Material for this exercise:
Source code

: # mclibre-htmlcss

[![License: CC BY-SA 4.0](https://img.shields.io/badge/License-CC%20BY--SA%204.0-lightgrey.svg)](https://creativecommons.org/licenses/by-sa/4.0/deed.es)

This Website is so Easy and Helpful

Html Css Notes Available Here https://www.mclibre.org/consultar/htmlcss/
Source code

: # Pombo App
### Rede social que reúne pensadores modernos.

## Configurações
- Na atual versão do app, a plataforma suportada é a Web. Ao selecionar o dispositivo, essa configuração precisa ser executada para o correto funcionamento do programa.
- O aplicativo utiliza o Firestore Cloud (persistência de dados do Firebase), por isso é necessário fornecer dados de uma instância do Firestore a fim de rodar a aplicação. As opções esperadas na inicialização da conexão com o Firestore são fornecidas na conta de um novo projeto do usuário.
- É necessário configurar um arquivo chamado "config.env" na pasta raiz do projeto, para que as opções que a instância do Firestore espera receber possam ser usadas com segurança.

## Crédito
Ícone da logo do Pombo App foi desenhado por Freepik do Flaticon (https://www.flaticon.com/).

What you will do: Take each line of the material that contains the word "mclibre" and list it.

Response for this exercise:
: # mclibre-htmlcss
Html Css Notes Available Here https://www.mclibre.org/consultar/htmlcss/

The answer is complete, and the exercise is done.